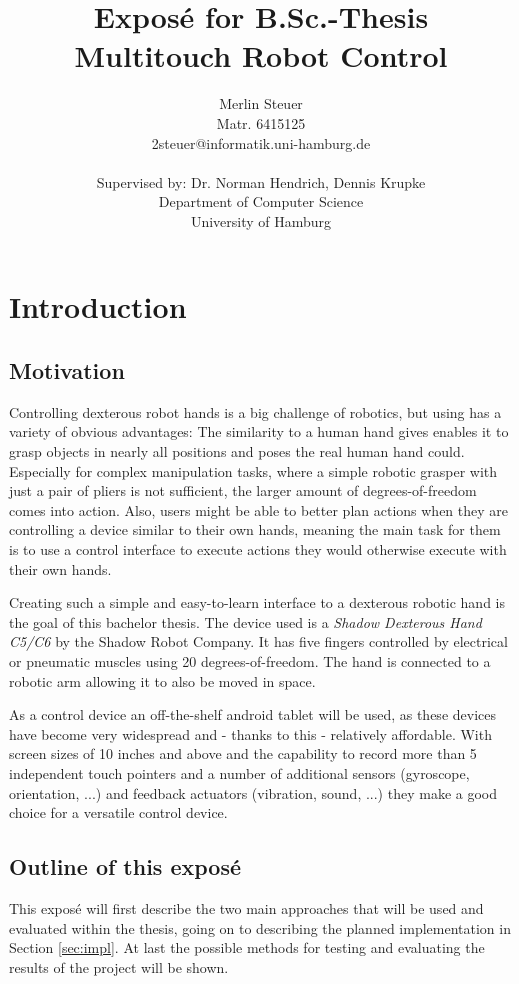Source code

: \documentclass[a4paper]{article}
\title{Exposé for B.Sc.-Thesis \\
Multitouch Robot Control}
\author{Merlin Steuer \\ Matr. 6415125 \\ 2steuer@informatik.uni-hamburg.de \\
\\ Supervised by: Dr. Norman Hendrich, Dennis Krupke \\ 
Department of Computer Science \\ 
University of Hamburg}
\begin{document}
\maketitle

\tableofcontents

\pagebreak

\section{Introduction}
\subsection{Motivation}
Controlling dexterous robot hands is a big challenge of robotics, but using has a variety of obvious advantages: The similarity to a human hand gives enables it to grasp objects in nearly all positions and poses the real human hand could. Especially for complex manipulation tasks, where a simple robotic grasper with just a pair of pliers is not sufficient, the larger amount of degrees-of-freedom comes into action. Also, users might be able to better plan actions when they are controlling a device similar to their own hands, meaning the main task for them is to use a control interface to execute actions they would otherwise execute with their own hands.

Creating such a simple and easy-to-learn interface to a dexterous robotic hand is the goal of this bachelor thesis. The device used is a \textit{Shadow Dexterous Hand C5/C6} by the Shadow Robot Company. It has five fingers controlled by electrical or pneumatic muscles using 20 degrees-of-freedom\cite{web/robothand/spec}. The hand is connected to a robotic arm allowing it to also be moved in space.

As a control device an off-the-shelf android tablet will be used, as these devices have become very widespread and - thanks to this - relatively affordable. With screen sizes of 10 inches and above and the capability to record more than 5 independent touch pointers and a number of additional sensors (gyroscope, orientation, ...) and feedback actuators (vibration, sound, ...) they make a good choice for a versatile control device.

\subsection{Outline of this exposé}

This exposé will first describe the two main approaches that will be used and evaluated within the thesis, going on to describing the planned implementation in Section \ref{sec:impl}. At last the possible methods for testing and evaluating the results of the project will be shown.
\end{document}
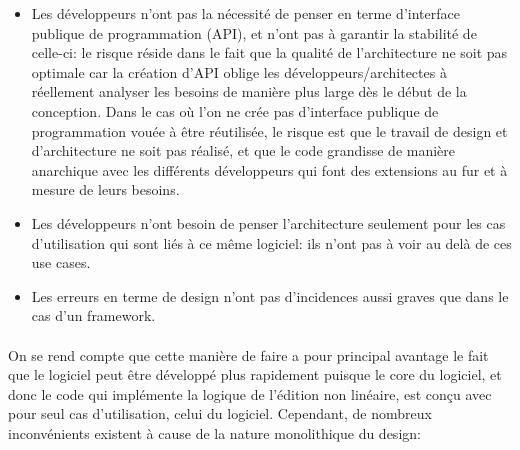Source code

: \begin{itemize} \setlength{\itemsep}{2mm}

  \item {Les développeurs n'ont pas la nécessité de penser
    en terme d'interface publique de programmation (API), et
    n'ont pas à garantir la stabilité de celle-ci: le risque réside
    dans le fait que la qualité de l'architecture ne soit pas optimale
    car la création d'API oblige les développeurs/architectes
    à réellement analyser les besoins de manière plus large dès
    le début de la conception. Dans le cas où l'on ne crée pas
    d'interface publique de programmation vouée à être réutilisée,
    le risque est que le travail de design et d'architecture ne soit
    pas réalisé, et que le code grandisse de manière anarchique avec
    les différents développeurs qui font des extensions au fur et à
    mesure de leurs besoins.}

  \item {Les développeurs n'ont besoin de penser l'architecture seulement
  pour les cas d'utilisation qui sont liés à ce même logiciel:
    ils n'ont pas à voir au delà de ces use cases.}

  \item {Les erreurs en terme de design n'ont pas d'incidences aussi
    graves que dans le cas d'un framework.}
\end {itemize}

\paragraph{}

On se rend compte que cette manière de faire a pour principal avantage
le fait que le logiciel peut être développé plus rapidement puisque
le core du logiciel, et donc le code qui implémente la logique de
l'édition non linéaire, est conçu avec pour seul cas d'utilisation,
celui du logiciel. Cependant, de nombreux inconvénients existent à
cause de la nature monolithique du design:

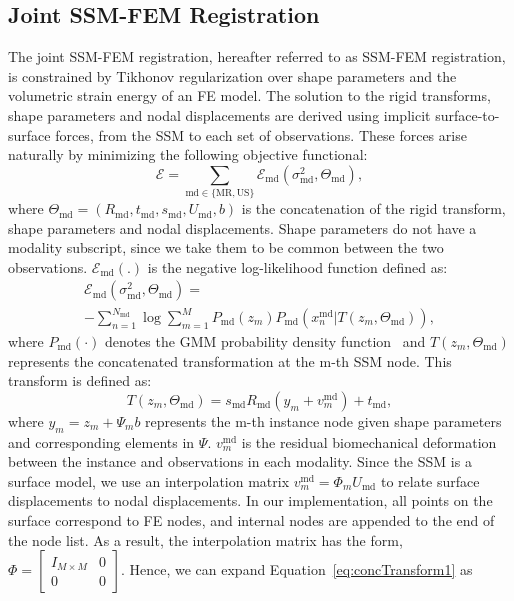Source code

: \documentclass[journal]{IEEEtran}
\begin{document}
\subsection{Joint SSM-FEM Registration}
The joint SSM-FEM registration, hereafter referred to as SSM-FEM registration, is constrained by Tikhonov regularization over shape parameters and the volumetric strain energy of an FE model. The solution to the rigid transforms, shape parameters and nodal displacements are derived using implicit surface-to-surface forces, from the SSM to each set of observations. These forces arise naturally by minimizing the following objective functional:
\begin{equation} \label{eq:objTotal1}
\mathcal{E} = \sum_{\mathrm{md}\in\{\mathrm{MR},\mathrm{US}\}}\mathcal{E}_\mathrm{md}(\sigma^2_\mathrm{md},\Theta_\mathrm{md}),
\end{equation}
where $\Theta_\mathrm{md}=(R_\mathrm{md},t_\mathrm{md},s_\mathrm{md},U_\mathrm{md},b)$ is the concatenation of the rigid transform, shape parameters and nodal displacements. Shape parameters do not have a modality subscript, since we take them to be common between the two observations. $\mathcal{E}_\mathrm{md}(.)$ is the negative log-likelihood function defined as:
\begin{multline} \label{eq:objMod1}
\mathcal{E}_\mathrm{md}(\sigma^2_\mathrm{md},\Theta_\mathrm{md}) = \\ -\sum_{n=1}^{N_\mathrm{md}}\log\sum_{m=1}^MP_\mathrm{md}(z_m)P_\mathrm{md}(x^\mathrm{md}_n|T(z_m,\Theta_\mathrm{md})),
\end{multline}
where $P_\mathrm{md}(\cdot)$ denotes the GMM probability density function~\cite{Myronenko10a} and $T(z_m,\Theta_\mathrm{md})$ represents the concatenated transformation at the m-th SSM node. This transform is defined as:
\begin{equation} \label{eq:concTransform1}
T(z_m,\Theta_\mathrm{md}) = s_\mathrm{md}R_\mathrm{md}(y_m+v^\mathrm{md}_m) + t_\mathrm{md},
\end{equation}
where $y_m=z_m+\Psi_mb$ represents the m-th instance node given shape parameters and corresponding elements in $\Psi$. $v^\mathrm{md}_m$ is the residual biomechanical deformation between the instance and observations in each modality. Since the SSM is a surface model, we use an interpolation matrix $v^\mathrm{md}_m=\Phi_mU_\mathrm{md}$ to relate surface displacements to nodal displacements. In our implementation, all points on the surface correspond to FE nodes, and internal nodes are appended to the end of the node list. As a result, the interpolation matrix has the form, $\Phi=\begin{bmatrix} I_{M\times M} & 0\\ 0 & 0 \end{bmatrix}$. Hence, we can expand Equation~\ref{eq:concTransform1} as
\end{document}
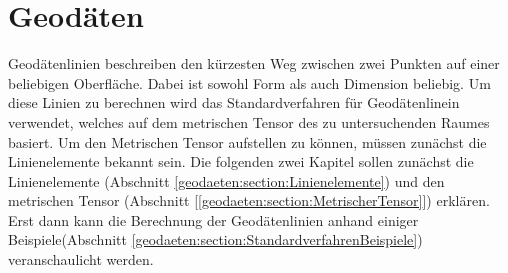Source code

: %
%
%
%
\chapter{Geodäten\label{chapter:geodaeten}}
\begin{refsection}

Geodätenlinien beschreiben den kürzesten Weg zwischen zwei Punkten auf einer beliebigen Oberfläche.
Dabei ist sowohl Form als auch Dimension beliebig.
Um diese Linien zu berechnen wird das Standardverfahren für Geodätenlinein verwendet, welches auf dem metrischen Tensor des zu untersuchenden Raumes basiert.
Um den Metrischen Tensor aufstellen zu können, müssen zunächst die Linienelemente bekannt sein.
Die folgenden zwei Kapitel sollen zunächst die Linienelemente (Abschnitt \ref{geodaeten:section:Linienelemente}) und den metrischen Tensor (Abschnitt [\ref{geodaeten:section:MetrischerTensor}]) erklären.
Erst dann kann die Berechnung der Geodätenlinien anhand einiger Beispiele(Abschnitt \ref{geodaeten:section:StandardverfahrenBeispiele}) veranschaulicht werden.





\printbibliography[heading=subbibliography]
\end{refsection}
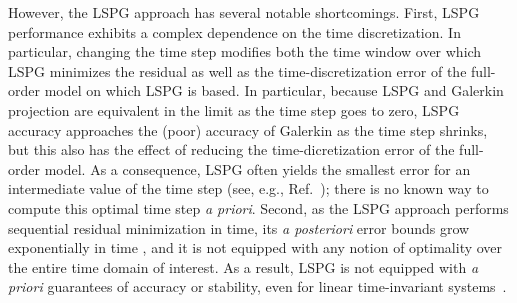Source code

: \documentclass[3p,computermodern,10pt]{elsarticle}
\begin{document}
However, the LSPG approach has several notable shortcomings. First, LSPG
performance exhibits a complex dependence on the time discretization. In
particular, changing
the time step modifies both the
time window over which LSPG minimizes the residual as well as the
time-discretization error of the full-order model on which LSPG is based. 
In particular, because LSPG and Galerkin projection are equivalent in the
limit as the time step goes to zero, LSPG accuracy approaches the (poor)
accuracy of Galerkin as the time step shrinks, but this also has the effect of
reducing the time-dicretization error of the full-order model.
As a
consequence, LSPG often yields the smallest error for an intermediate value of the
time step (see, e.g., Ref.~\cite[Figure 9]{carlberg_lspg_v_galerkin}); there
is no known way to compute this optimal time step \textit{a priori}.
Second, as the LSPG approach performs sequential residual minimization in
time, its \textit{a posteriori} error bounds grow exponentially in time
\cite{carlberg_lspg_v_galerkin}, and it is not equipped with any notion of
optimality over the entire time domain of interest. As a result, LSPG is not
equipped with \textit{a priori} guarantees of accuracy or stability, even for
linear time-invariant systems~\cite{bui_thesis}.
\end{document}
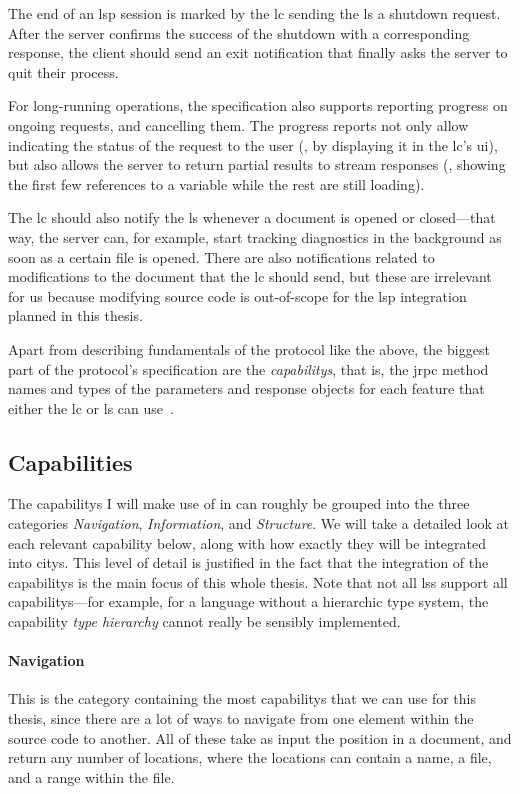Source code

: \documentclass[../thesis]{subfiles}
\begin{document}
The end of an \gls{lsp} session is marked by the \gls{lc} sending the \gls{ls} a shutdown request.
After the server confirms the success of the shutdown with a corresponding response, the client should send an exit notification that finally asks the server to quit their process.

For long-running operations, the specification also supports reporting progress on ongoing requests, and cancelling them.
The progress reports not only allow indicating the status of the request to the user (\eg, by displaying it in the \gls{lc}'s \gls{ui}), but also allows the server to return partial results to stream responses (\eg, showing the first few references to a variable while the rest are still loading).

The \gls{lc} should also notify the \gls{ls} whenever a document is opened or closed---that way, the server can, for example, start tracking diagnostics in the background as soon as a certain file is opened.
There are also notifications related to modifications to the document that the \gls{lc} should send, but these are irrelevant for us because modifying source code is out-of-scope for the \gls{lsp} integration planned in this thesis.

Apart from describing fundamentals of the protocol like the above, the biggest part of the protocol's specification are the \emph{\glspl{capability}}, that is, the \gls{jrpc} method names and types of the parameters and response objects for each feature that either the \gls{lc} or \gls{ls} can use~\cite{lsp}.

\subsection{Capabilities}\label{subsec:capabilities}
The \glspl{capability} I will make use of in \SEE{} can roughly be grouped into the three categories \emph{Navigation}, \emph{Information}, and \emph{Structure}.
We will take a detailed look at each relevant \gls{capability} below, along with how exactly they will be integrated into \glspl{city}.
This level of detail is justified in the fact that the integration of the \glspl{capability} is the main focus of this whole thesis.
Note that not all \glspl{ls} support all \glspl{capability}---for example, for a language without a hierarchic type system, the \gls{capability} \emph{type hierarchy} cannot really be sensibly implemented.

\paragraph{Navigation}
This is the category containing the most \glspl{capability} that we can use for this thesis, since there are a lot of ways to navigate from one element within the source code to another.
All of these take as input the position in a document, and return any number of locations, where the locations can contain a name, a file, and a \gls{range} within the file.
\end{document}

================

Search the data above and return each line in which "equipped" occurs.

\cite{carlberg_lspg_v_galerkin}, and it is not equipped with any notion of
equipped with \textit{a priori} guarantees of accuracy or stability, even for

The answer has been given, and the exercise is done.